Poco antes había muerto su marido Stephen Gilman, profesor en Harvard (La Celestina, Galdós). Su mundo seguía siendo el de la familiaridad con la literatura, la poesía, el arte, el saber, la vida, en tres idiomas. Aunque se consideraba americana desde que se exilió con su familia en 1938 y era perfectamente trilingüe, a mí me da la impresión de que quizá tuviese en el centro el francés materno. En todo caso tenía un agudo esprit de finesse.

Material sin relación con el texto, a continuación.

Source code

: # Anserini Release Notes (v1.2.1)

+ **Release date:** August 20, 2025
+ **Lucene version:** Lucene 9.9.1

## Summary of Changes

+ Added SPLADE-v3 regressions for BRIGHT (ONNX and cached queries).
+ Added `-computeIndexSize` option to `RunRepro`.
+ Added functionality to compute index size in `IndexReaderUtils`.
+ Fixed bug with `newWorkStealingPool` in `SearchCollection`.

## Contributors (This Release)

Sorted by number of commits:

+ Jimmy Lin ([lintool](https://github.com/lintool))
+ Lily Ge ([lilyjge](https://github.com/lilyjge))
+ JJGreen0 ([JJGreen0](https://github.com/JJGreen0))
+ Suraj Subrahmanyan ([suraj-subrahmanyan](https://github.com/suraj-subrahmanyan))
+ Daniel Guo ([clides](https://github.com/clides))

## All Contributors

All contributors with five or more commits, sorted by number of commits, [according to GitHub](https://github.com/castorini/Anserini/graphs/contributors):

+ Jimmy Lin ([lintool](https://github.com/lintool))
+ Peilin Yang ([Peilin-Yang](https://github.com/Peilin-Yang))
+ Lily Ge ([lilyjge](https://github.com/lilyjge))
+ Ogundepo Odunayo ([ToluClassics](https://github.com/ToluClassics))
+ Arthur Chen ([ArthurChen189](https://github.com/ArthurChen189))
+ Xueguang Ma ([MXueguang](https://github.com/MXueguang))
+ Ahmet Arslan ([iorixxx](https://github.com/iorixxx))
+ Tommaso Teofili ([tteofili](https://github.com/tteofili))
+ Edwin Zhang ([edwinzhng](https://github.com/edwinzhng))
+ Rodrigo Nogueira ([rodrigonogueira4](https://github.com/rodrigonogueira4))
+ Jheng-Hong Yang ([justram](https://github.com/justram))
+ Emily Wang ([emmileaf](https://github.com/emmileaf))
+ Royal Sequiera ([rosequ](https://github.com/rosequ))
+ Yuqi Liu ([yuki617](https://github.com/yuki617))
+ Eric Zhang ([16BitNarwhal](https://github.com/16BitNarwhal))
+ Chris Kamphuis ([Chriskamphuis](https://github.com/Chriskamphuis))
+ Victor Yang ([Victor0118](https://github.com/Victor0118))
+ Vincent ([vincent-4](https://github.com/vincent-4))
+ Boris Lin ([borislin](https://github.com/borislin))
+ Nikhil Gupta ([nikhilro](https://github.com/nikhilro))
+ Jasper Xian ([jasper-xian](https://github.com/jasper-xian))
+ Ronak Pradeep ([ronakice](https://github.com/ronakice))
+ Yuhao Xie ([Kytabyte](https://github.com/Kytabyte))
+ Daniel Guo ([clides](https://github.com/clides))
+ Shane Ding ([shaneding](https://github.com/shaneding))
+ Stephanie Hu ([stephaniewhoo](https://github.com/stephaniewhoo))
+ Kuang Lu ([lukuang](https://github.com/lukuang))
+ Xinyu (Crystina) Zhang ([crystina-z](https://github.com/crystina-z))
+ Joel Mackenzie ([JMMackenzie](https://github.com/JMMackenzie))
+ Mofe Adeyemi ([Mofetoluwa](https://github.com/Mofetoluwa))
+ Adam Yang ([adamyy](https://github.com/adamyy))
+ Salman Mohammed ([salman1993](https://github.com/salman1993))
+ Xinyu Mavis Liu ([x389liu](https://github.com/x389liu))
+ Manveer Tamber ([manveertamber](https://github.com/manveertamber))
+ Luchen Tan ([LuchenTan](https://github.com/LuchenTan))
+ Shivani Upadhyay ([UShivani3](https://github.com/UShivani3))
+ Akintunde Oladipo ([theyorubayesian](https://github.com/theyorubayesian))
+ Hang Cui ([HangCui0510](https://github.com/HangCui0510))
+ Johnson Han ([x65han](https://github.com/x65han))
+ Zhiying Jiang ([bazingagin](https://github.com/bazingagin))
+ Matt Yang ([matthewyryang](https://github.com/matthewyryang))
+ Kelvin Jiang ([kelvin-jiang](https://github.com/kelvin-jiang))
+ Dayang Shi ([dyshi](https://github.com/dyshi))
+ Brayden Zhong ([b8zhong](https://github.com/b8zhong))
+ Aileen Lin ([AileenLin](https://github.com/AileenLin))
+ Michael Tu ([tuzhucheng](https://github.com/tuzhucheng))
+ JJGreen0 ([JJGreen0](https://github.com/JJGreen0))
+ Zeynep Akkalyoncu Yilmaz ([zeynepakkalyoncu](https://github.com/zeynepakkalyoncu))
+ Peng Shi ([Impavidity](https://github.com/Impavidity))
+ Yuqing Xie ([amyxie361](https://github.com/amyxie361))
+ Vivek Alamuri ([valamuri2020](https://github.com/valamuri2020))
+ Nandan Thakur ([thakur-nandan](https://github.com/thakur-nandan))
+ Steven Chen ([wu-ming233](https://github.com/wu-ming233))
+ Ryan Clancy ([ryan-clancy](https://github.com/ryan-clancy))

En los años siguientes la seguimos viendo en su jardín de Nerja, a menudo en verano, a veces con su hermano Claudio, siempre joven. Siempre jóvenes. Me asomaba a una relación de Teresa y su familia con Laura García Lorca y la suya mucho más antigua e intensa. Me consta la sensación de orfandad que siente ahora.
En estas pinceladas dispersas y aproximadas, que quieren sumarse a los recuerdos emocionados de muchas otras personas, salto al otoño de 2011 y a las semanas que pasé en Brookline, en casa de Christopher Maurer, cuyos ratos más memorables fueron las cenas con Teresa en su piso de Memorial Drive en Cambridge, asomado al río que “llamaban Carlos” en el poema de Dámaso Alonso. Ahora los recuerdo, con gratitud, como un privilegio. Teresa nos recibía a Christopher y a mí, a veces con Luis Cifuentes, con su viejo amigo el eslavista de Harvard Donald Fanger (era más o menos de su edad y era un falso anciano, como ella), con mi hija, el día de Acción de Gracias, y nos atendía.
Habría que darle todo su peso a ese verbo. Jorge Guillén calificó a Salinas como “el Atento” por antonomasia, y lo mismo podía decirse de Teresa. El corazón atento de Teresa se detenía en uno, se interesaba en lo que uno estaba haciendo, leyendo, escribiendo, preguntaba por la actualidad, informaba de cosas leídas o vistas o vividas, en un registro amplísimo, del chisme al juicio estético, de lo personal a lo cultural, con una ligereza y una intensidad tan extraordinaria que disolvía la distancia temporal y la sugestión jerárquica (era de la edad de mi madre) en favor de una conversación civil y vital irrepetible. Como si el “aire nuestro” paterno pasara de la poesía a la vida cotidiana.
El 27 de diciembre de hace un año Laura, Christopher y yo tuvimos la oportunidad de asistir a la celebración de su cumpleaños, con sus hijos y nietos. Fastidiada por no poder leer, estaba tan guapa, atenta y cordial como siempre. Aparecía como en los versos que su padre le escribió a su madre Germaine:
Toda entregada a los que amaste mucho / Bajo un mirar muy claro. Sonreías / Hasta con la voz.